HOW TO COMPLETE THIS TASK:
Pull every line containing the word "forward" from the records.
EXCERPTED RECORDS below:
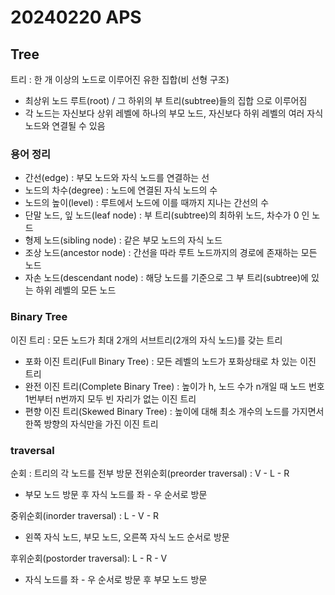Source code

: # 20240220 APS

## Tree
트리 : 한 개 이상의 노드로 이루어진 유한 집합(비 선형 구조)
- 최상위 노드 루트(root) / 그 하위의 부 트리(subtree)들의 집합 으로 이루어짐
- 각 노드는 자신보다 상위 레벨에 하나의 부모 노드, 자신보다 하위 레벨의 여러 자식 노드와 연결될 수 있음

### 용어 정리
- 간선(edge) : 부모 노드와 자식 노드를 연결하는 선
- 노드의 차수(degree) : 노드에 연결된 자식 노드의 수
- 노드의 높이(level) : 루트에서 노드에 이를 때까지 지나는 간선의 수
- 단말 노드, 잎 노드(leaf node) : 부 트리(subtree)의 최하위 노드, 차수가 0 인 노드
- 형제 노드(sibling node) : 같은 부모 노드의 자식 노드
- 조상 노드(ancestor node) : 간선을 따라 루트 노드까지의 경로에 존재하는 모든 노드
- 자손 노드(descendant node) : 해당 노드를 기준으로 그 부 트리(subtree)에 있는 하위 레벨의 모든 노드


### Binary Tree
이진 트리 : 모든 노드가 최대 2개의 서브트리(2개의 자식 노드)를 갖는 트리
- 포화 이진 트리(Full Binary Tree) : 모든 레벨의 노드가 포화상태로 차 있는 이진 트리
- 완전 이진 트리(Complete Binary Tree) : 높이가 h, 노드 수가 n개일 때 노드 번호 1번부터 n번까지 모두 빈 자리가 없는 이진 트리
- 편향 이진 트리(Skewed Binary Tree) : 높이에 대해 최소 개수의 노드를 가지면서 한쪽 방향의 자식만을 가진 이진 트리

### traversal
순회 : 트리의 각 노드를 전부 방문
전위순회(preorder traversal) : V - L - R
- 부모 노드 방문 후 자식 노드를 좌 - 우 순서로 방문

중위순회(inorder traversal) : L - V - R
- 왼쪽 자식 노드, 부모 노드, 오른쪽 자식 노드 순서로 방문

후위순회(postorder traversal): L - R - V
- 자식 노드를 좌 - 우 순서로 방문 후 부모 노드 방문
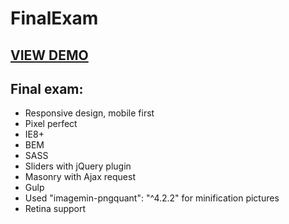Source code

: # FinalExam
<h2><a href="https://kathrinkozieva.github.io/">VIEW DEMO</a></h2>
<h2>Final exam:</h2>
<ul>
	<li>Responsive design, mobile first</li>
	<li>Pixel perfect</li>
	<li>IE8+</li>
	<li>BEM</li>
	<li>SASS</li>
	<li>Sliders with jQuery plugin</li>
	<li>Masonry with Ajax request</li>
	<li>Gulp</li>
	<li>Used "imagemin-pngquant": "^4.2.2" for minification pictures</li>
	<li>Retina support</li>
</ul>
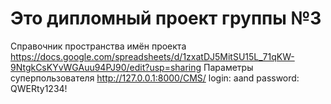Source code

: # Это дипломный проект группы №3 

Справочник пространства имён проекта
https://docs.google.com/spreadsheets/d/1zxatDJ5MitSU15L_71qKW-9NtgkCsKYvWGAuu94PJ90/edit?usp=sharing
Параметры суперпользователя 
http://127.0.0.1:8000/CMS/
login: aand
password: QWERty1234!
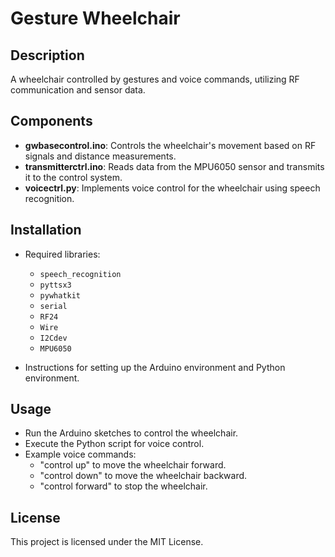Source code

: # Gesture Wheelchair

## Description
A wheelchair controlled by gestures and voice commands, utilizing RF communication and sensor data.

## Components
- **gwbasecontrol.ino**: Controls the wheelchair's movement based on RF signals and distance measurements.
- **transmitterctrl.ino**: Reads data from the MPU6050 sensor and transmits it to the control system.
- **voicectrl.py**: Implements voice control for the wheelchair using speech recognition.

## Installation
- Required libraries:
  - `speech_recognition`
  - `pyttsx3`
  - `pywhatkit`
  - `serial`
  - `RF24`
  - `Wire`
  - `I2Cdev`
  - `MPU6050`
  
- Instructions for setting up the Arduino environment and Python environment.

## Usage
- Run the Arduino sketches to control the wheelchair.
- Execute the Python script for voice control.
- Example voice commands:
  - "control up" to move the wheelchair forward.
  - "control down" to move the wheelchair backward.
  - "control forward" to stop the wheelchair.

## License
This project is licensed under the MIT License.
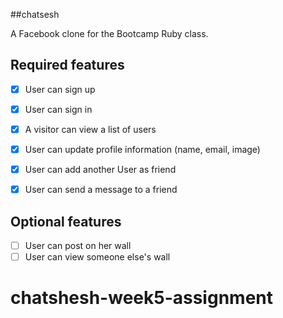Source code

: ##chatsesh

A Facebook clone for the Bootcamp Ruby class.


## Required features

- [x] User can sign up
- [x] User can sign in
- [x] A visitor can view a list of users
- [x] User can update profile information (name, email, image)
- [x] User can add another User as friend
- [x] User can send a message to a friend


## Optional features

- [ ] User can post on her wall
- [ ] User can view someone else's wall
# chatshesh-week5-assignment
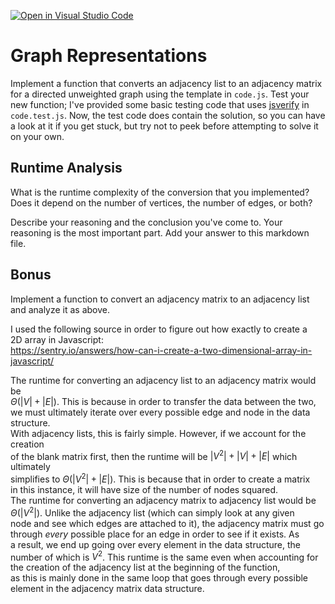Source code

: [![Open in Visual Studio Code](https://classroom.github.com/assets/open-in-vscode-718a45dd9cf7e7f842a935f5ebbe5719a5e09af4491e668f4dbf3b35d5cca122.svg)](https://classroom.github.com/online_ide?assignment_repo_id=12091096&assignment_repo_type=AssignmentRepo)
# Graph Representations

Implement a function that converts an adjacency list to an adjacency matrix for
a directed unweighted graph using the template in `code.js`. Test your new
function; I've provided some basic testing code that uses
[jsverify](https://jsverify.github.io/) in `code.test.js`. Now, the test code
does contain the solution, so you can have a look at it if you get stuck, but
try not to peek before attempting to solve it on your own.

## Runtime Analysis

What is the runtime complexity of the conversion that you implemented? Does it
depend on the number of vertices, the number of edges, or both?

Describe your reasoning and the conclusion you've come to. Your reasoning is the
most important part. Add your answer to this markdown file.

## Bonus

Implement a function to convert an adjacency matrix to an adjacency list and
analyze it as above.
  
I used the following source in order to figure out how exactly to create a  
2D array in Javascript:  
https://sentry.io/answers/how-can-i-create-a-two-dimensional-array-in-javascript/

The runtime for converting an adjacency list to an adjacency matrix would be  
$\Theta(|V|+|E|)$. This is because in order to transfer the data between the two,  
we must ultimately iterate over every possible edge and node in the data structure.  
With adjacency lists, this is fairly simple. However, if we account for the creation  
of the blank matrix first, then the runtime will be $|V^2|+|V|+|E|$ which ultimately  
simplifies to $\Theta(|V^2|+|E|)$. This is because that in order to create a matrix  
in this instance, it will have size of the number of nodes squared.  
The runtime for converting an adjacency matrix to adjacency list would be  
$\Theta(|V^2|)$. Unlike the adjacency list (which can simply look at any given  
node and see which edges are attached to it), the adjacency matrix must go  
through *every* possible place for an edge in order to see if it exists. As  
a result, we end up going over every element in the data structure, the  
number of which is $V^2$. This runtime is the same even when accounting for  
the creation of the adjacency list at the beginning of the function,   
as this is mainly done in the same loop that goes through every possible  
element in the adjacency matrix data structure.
End of EXCERPTED RECORDS.
RESPONSE FOR THIS EXERCISE:
  - "control up" to move the wheelchair forward.
  - "control forward" to stop the wheelchair.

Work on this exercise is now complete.